*Records drawn from a dataset*:
----

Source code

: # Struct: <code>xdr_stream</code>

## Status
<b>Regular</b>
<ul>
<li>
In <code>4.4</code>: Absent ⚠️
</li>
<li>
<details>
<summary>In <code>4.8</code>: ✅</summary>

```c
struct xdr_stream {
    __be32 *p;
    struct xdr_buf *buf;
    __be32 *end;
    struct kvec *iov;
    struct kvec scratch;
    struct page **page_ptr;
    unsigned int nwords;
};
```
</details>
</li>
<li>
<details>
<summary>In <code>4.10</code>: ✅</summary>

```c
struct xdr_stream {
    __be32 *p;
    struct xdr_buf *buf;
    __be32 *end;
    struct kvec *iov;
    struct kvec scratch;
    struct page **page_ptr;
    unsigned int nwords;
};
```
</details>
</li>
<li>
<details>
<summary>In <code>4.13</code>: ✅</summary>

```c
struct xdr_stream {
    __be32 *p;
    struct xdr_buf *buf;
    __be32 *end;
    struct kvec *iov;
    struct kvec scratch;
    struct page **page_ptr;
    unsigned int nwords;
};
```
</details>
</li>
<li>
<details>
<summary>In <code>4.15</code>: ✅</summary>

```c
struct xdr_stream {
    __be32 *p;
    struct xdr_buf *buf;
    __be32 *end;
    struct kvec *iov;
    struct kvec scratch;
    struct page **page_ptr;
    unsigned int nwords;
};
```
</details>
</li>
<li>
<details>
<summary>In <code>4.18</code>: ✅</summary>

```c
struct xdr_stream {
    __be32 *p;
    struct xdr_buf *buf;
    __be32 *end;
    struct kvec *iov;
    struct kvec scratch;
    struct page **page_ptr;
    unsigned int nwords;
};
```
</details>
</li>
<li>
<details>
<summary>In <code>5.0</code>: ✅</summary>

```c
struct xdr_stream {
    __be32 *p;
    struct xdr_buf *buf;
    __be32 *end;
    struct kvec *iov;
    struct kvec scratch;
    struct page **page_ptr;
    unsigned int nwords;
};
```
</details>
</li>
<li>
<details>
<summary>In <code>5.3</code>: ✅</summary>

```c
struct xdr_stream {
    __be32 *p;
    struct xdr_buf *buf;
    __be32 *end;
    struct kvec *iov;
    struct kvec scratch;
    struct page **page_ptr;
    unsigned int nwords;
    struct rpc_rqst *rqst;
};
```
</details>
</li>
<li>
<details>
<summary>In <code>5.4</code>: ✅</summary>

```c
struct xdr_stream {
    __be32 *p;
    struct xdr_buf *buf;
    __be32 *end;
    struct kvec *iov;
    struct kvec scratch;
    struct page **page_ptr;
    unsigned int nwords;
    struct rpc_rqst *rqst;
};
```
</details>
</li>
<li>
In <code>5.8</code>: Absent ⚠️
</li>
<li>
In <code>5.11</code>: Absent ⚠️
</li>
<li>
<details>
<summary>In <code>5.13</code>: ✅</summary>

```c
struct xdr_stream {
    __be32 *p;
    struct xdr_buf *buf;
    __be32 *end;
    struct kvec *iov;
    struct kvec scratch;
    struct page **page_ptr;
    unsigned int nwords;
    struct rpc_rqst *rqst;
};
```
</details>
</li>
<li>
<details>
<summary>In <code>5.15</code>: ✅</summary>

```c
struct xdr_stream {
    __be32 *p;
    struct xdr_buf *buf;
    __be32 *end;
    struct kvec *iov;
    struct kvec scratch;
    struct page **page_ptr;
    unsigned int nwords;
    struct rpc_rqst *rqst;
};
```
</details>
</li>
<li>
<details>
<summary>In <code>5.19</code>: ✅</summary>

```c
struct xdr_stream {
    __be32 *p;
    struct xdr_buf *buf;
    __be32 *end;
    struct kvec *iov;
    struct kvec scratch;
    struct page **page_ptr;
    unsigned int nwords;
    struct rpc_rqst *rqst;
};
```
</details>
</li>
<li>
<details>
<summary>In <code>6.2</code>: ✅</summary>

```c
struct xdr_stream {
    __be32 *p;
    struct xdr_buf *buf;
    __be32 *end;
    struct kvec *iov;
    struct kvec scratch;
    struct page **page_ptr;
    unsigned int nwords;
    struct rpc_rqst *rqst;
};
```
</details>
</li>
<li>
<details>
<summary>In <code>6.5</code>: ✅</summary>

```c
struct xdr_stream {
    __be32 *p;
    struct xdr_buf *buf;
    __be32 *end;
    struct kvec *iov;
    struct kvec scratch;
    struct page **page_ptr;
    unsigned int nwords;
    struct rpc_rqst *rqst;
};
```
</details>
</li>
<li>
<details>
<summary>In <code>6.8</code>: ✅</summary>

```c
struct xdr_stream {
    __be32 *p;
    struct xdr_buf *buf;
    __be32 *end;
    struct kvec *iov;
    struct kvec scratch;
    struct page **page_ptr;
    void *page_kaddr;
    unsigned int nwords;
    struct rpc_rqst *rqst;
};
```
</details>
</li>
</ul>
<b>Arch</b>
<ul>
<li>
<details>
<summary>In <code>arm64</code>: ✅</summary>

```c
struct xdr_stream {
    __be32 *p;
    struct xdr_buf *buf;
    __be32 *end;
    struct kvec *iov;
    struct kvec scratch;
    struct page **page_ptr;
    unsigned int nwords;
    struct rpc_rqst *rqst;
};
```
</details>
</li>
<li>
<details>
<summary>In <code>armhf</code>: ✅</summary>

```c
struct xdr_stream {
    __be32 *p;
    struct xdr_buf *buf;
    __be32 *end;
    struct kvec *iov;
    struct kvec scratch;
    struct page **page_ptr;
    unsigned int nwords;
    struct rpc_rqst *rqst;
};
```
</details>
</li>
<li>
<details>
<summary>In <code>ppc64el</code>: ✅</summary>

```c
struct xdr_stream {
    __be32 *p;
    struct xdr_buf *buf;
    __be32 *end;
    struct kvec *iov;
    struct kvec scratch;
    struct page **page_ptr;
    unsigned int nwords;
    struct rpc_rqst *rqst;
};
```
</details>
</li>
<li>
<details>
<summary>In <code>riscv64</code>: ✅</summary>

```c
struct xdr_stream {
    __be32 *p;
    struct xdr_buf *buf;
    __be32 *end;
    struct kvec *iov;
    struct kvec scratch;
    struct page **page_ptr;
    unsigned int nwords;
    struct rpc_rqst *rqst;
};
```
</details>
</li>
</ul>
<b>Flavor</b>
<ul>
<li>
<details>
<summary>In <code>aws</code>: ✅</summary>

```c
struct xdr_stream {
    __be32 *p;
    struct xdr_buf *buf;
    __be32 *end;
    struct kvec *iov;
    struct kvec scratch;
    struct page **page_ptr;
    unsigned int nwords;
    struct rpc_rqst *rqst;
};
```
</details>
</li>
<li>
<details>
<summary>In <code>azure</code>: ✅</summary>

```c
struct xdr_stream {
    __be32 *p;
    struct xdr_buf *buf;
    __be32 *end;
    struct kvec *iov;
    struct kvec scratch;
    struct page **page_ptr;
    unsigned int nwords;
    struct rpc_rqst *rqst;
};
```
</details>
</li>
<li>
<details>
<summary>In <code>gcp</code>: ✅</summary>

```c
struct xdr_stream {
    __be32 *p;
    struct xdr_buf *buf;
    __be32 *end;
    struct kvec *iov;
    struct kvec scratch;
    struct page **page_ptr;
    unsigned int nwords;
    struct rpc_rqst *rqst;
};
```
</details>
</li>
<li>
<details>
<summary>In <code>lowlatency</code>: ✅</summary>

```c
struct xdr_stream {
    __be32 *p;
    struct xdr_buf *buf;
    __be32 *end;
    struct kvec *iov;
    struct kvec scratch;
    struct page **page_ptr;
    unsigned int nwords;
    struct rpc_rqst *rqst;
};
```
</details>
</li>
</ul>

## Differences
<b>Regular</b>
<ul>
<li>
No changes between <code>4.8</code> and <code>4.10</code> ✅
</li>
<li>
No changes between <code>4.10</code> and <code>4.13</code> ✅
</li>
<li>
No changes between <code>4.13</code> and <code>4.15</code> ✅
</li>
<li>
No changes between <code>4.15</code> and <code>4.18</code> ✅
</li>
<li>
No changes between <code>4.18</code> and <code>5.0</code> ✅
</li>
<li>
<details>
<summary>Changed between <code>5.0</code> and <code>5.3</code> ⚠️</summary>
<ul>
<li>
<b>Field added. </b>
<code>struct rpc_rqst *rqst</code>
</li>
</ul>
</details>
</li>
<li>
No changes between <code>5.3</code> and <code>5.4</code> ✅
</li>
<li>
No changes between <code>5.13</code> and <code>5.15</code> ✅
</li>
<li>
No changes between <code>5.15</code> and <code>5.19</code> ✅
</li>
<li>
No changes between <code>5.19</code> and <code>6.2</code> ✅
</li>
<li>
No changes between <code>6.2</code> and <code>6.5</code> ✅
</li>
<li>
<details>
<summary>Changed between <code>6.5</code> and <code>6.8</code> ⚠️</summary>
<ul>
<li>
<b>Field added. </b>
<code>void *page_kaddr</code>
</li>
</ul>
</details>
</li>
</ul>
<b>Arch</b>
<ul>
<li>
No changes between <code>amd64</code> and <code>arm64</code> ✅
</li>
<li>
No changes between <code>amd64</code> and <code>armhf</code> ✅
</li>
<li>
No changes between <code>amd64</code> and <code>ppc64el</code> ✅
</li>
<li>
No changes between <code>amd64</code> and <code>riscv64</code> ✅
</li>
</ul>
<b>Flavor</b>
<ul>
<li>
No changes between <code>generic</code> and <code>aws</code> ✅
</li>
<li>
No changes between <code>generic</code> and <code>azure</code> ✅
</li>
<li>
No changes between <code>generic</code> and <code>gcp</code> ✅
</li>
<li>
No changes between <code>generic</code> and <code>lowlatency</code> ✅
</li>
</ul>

----

*Directions*: Among the lines above, find those containing the word "armhf" and copy each.

*Reply to the exercise*:
<summary>In <code>armhf</code>: ✅</summary>
No changes between <code>amd64</code> and <code>armhf</code> ✅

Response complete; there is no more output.